Recent events have kept us riveted on Egypt. But it's our fascination with the Land of the Pharaohs' ancient past that runs as wide and deep as the Nile.
Everything from our architecture to our eyeliner, but most of all our pop culture, is wrapped up in ancient Egypt.
Think about it. Plato is passé. Julius Caesar is so eons ago. But King Tut, subject of a major exhibit opening Friday at the Science Museum of Minnesota, is an everlasting icon in our cultural landscape. The boy king has already sparked 35,000 advance ticket sales, according to the museum.
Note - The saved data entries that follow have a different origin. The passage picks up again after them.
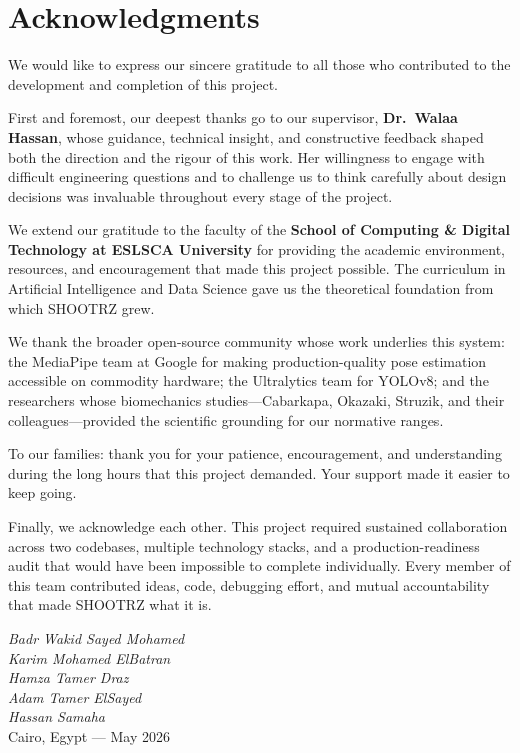 \chapter*{Acknowledgments}

We would like to express our sincere gratitude to all those who contributed to the development and completion of this project.

First and foremost, our deepest thanks go to our supervisor, \textbf{Dr.\ Walaa Hassan}, whose guidance, technical insight, and constructive feedback shaped both the direction and the rigour of this work. Her willingness to engage with difficult engineering questions and to challenge us to think carefully about design decisions was invaluable throughout every stage of the project.

We extend our gratitude to the faculty of the \textbf{School of Computing \& Digital Technology at ESLSCA University} for providing the academic environment, resources, and encouragement that made this project possible. The curriculum in Artificial Intelligence and Data Science gave us the theoretical foundation from which SHOOTRZ grew.

We thank the broader open-source community whose work underlies this system: the MediaPipe team at Google for making production-quality pose estimation accessible on commodity hardware; the Ultralytics team for YOLOv8; and the researchers whose biomechanics studies---Cabarkapa, Okazaki, Struzik, and their colleagues---provided the scientific grounding for our normative ranges.

To our families: thank you for your patience, encouragement, and understanding during the long hours that this project demanded. Your support made it easier to keep going.

Finally, we acknowledge each other. This project required sustained collaboration across two codebases, multiple technology stacks, and a production-readiness audit that would have been impossible to complete individually. Every member of this team contributed ideas, code, debugging effort, and mutual accountability that made SHOOTRZ what it is.

\par\bigskip
\noindent\begin{minipage}{\textwidth}
  \begin{flushright}
    \textit{Badr Wakid Sayed Mohamed} \\
    \textit{Karim Mohamed ElBatran} \\
    \textit{Hamza Tamer Draz} \\
    \textit{Adam Tamer ElSayed} \\
    \textit{Hassan Samaha} \\[0.5em]
    Cairo, Egypt --- May 2026
  \end{flushright}
\end{minipage}

\clearpage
Mummy movies and sendups of Tutankhamun -- whether in the guise of Steve Martin, a Discovery Channel cartoon character or a Batman villain -- are more prevalent than any depiction of Italian figures from the Roman or Renaissance eras. We see a lot more of the pyramids than of the Parthenon.
In a sense, our love affair with ancient Egypt is a matter of Cleopatra and her predecessors being so close and yet so far away.
"So much of Egypt is very familiar but a little exotic," said William K. Miller, assistant professor in the University of Minnesota Duluth's History Department and one of the state's foremost Egyptologists.
"The pyramids are so iconic that even kindergartners know them," he said. "Mummies and hieroglyphics are familiar to schoolkids. But they're also exotic in that they stand just outside Western civilization."
The still mysterious nature of the pharaohs, in their living or long-dead states, gives modern storytellers a lot of creative license, said David Silverman, curator of the Tut exhibit.